In February 1966, during a routine, post-flying day replenishment operation, the Enterprise took aviation fuel and ammunition from the Sacramento (AOE-1), the first of a new class of fifty-nine-thousand-ton combat support ships that carried great quantities of both of these combat consumables. The Enterprise’s performance this day elicited the following message from the Sacramento: “Yesterday’s underway replenishment of USS Enterprise transferred a total of 465 short tons. Of this total, 196 short tons were transferred by VERTREP (vertical replenishment, that is, by helicopter). This is a new record for us for a single day’s work and I believe it is a record for any replenishment ship.” The commanding officer of the Sacramento was Capt. Harold Shear, later to be my vice chief of naval operations. This was a new high for carriers as well as the replenishment ship.
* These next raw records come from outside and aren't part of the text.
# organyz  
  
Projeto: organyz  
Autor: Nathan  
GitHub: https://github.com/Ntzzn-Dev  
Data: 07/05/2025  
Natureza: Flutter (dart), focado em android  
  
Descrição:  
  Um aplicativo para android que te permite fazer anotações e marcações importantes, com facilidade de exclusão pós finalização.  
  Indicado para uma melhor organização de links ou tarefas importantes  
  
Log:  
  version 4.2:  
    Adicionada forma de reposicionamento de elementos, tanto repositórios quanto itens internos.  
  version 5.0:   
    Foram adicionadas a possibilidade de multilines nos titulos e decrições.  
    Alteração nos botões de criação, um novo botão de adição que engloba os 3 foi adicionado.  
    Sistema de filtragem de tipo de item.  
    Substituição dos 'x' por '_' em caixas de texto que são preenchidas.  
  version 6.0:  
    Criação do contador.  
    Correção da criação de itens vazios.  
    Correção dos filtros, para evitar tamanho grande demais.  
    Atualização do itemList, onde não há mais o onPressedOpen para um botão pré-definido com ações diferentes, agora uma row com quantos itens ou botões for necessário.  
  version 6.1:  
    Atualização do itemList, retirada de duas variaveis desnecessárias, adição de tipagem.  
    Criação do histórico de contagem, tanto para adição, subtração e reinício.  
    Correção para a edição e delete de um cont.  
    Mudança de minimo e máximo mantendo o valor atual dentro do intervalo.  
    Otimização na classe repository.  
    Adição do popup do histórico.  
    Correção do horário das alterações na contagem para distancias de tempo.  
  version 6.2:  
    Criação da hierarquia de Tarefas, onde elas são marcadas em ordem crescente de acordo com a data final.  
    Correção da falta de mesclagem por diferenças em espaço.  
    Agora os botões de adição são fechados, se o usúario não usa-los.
The Sacramento later sent the following message to commander, Seventh Fleet: “The Navy’s first fast combat support ship, USS Sacramento (AOE-1), set a replenishment at sea transfer first while operating off the Vietnam coast with the attack carrier Enterprise on 2 June in the South China Sea. The nuclear-powered Enterprise eased alongside Sacramento, rigged four transfer stations, and began to receive the first of a total of 241 short tons of vital conventional ordnance items. The Sacramento’s two Boeing UH-46A helicopters were aloft to transfer simultaneously with the alongside stations and they ‘bombarded’ the flight deck elevator of the attack carrier with palletized ordnance until the completion of all deliveries. The total transfer evolution required 55 minutes, yielding a total transfer record of 258.9 short tons per hour. This is the highest transfer rate recorded for Sacramento to date, and it is believed to be an all time high for sustained replenishment of a significant quantity of ammunition.” This, of course, then became a new record for carriers as well.

Each carrier at Yankee Station conducted replenishment operations almost every day and took four to six hours doing so. It was a matter of policy that all ships remained topped off in all categories to be prepared to respond immediately to any new crisis without having to take the time to load out supplies.

Two-thirds of all replenishments were done at night under “darken-ship conditions,” with carriers, cruisers, destroyers, and Russian spy ships all over the place on different courses and at varying speeds. In addition to having command of his ship, a carrier captain in Task Force 77 was also in command of a task unit consisting of his carrier and two escorting destroyers. Making a rendezvous with the UnRep group and getting the carrier and destroyers alongside safely in the minimum elapsed time was a nice exercise in navigation, maneuvering, communications, and shiphandling. It was a matter of professional pride to accomplish the full sequence of an underway replenishment evolution without a waste of time and with a minimum of radio transmissions.